Images: Title page, Title page Cover
Location: Collection Bibelarchiv–Birnbaum. Karlsruhe/ Baden. Germany
Comments: ("Keter" is Hebrew for "Crown".) Hardcover, boxed, small octavo with sewn binding, (12) & 1172, 1087 of which are double pp.
Michael Zeev of Horev Press writes in his preface, dated Tammuz 5664 / July 2004, about the Horev Bible according to the Aleppo (Crown) Codex, which was first published (in Hebrew) in 5757 / 1997, in regard to the English translation:
»The new English translation is intended to serve a broad spectrum of readers. It does not claim to be scientific, nor is it intended only for Biblical scholars.

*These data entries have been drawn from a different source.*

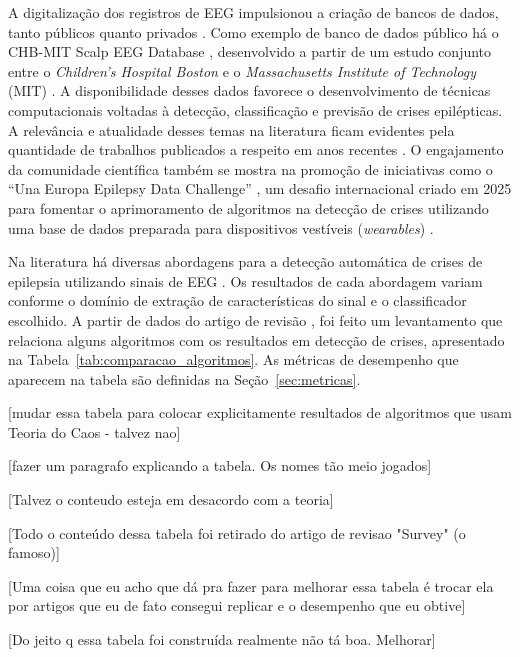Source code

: \documentclass[]{article}
\begin{document}
	A digitalização dos registros de EEG impulsionou a criação de bancos de dados, tanto públicos quanto privados \cite{ihle2012epilepsiae, freiburg_project}. Como exemplo de banco de dados público há o CHB-MIT Scalp EEG Database \cite{physionet_chbmit}, desenvolvido a partir de um estudo conjunto entre o \textit{Children’s Hospital Boston} e o \textit{Massachusetts Institute of Technology} (MIT) \cite{shoeb2009application}. A disponibilidade desses dados favorece o desenvolvimento de técnicas computacionais voltadas à detecção, classificação e previsão de crises epilépticas. A relevância e atualidade desses temas na literatura ficam evidentes pela quantidade de trabalhos publicados a respeito em anos recentes \cite{paveiestudo, ufDelRei_premio, mourad2025lightweight, panchavati2023pretrained, wu2024enhancing}. O engajamento da comunidade científica também se mostra na promoção de iniciativas como o ``Una Europa Epilepsy Data Challenge'' \cite{unaeuropa_epilepsy}, um desafio internacional criado em 2025 para fomentar o aprimoramento de algoritmos na detecção de crises utilizando uma base de dados preparada para dispositivos vestíveis (\textit{wearables}) \cite{bhagubai2025seizeit2}.

	Na literatura há diversas abordagens para a detecção automática de crises de epilepsia utilizando sinais de EEG \cite{acharya2013automated}. Os resultados de cada abordagem variam conforme o domínio de extração de características do sinal e o classificador escolhido. A partir de dados do artigo de revisão \cite{prasanna2021automated}, foi feito um levantamento que relaciona alguns algoritmos com os resultados em detecção de crises, apresentado na Tabela~\ref{tab:comparacao_algoritmos}. As métricas de desempenho que aparecem na tabela são definidas na Seção~\ref{sec:metricas}.

	[mudar essa tabela para colocar explicitamente resultados de algoritmos que usam Teoria do Caos - talvez nao]
	
	[fazer um paragrafo explicando a tabela. Os nomes tão meio jogados]
	
	[Talvez o conteudo esteja em desacordo com a teoria]
	
	[Todo o conteúdo dessa tabela foi retirado do artigo de revisao "Survey" (o famoso)]
	
	[Uma coisa que eu acho que dá pra fazer para melhorar essa tabela é trocar ela por artigos que eu de fato consegui replicar e o desempenho que eu obtive] 
	
	[Do jeito q essa tabela foi construída realmente não tá boa. Melhorar]
	
\end{document}
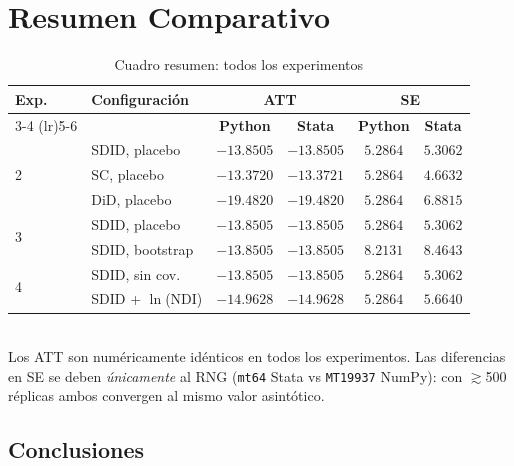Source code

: \documentclass[11pt, a4paper]{article}
\newcommand{\py}{\textcolor{pyblue}{\textbf{Python}}}
\newcommand{\st}{\textcolor{stgreen}{\textbf{Stata}}}
\begin{document}
\section{Resumen Comparativo}

\begin{table}[H]
\centering
\caption{Cuadro resumen: todos los experimentos}
\setlength{\tabcolsep}{4pt}
\begin{tabular}{llcccc}
\toprule
\textbf{Exp.} & \textbf{Configuración} & \multicolumn{2}{c}{\textbf{ATT}} & \multicolumn{2}{c}{\textbf{SE}} \\
\cmidrule(lr){3-4} \cmidrule(lr){5-6}
& & \py{} & \st{} & \py{} & \st{} \\
\midrule
\multirow{3}{*}{2}
  & SDID, placebo & $-13.8505$ & $-13.8505$ & $5.2864$ & $5.3062$ \\
  & SC, placebo   & $-13.3720$ & $-13.3721$ & $5.2864$ & $4.6632$ \\
  & DiD, placebo  & $-19.4820$ & $-19.4820$ & $5.2864$ & $6.8815$ \\
\midrule
\multirow{2}{*}{3}
  & SDID, placebo   & $-13.8505$ & $-13.8505$ & $5.2864$ & $5.3062$ \\
  & SDID, bootstrap & $-13.8505$ & $-13.8505$ & $8.2131$ & $8.4643$ \\
\midrule
\multirow{2}{*}{4}
  & SDID, sin cov.      & $-13.8505$ & $-13.8505$ & $5.2864$ & $5.3062$ \\
  & SDID + $\ln$(NDI)   & $-14.9628$ & $-14.9628$ & $5.2864$ & $5.6640$ \\
\bottomrule
\end{tabular}\\[0.4em]
{\small Los ATT son numéricamente idénticos en todos los experimentos. Las diferencias en SE se deben \textit{únicamente} al RNG (\texttt{mt64} Stata vs \texttt{MT19937} NumPy): con $\gtrsim$500 réplicas ambos convergen al mismo valor asintótico.}
\end{table}

\subsection*{Conclusiones}
\end{document}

The guidelines we set were that the translation, so far as possible, should (a) be a literal and grammatical translation of the plain meaning of the text, (b) reflect traditional Jewish exegesis over the ages, (c) employ contemporary and easily understood spoken English. Again, in order to facilitate the reader's ability to find the desired passage, we divided the translation into paragraphs, and added headlines indented into the text, calling the reader's attention to the main theme of the paragraph.«
The Masoretic Hebrew is on the right, the translation on the left side of a double page. Brief explanations in footnotes. The multi- purpose introduction at the end of the book also serve as intros to the biblical scriptures.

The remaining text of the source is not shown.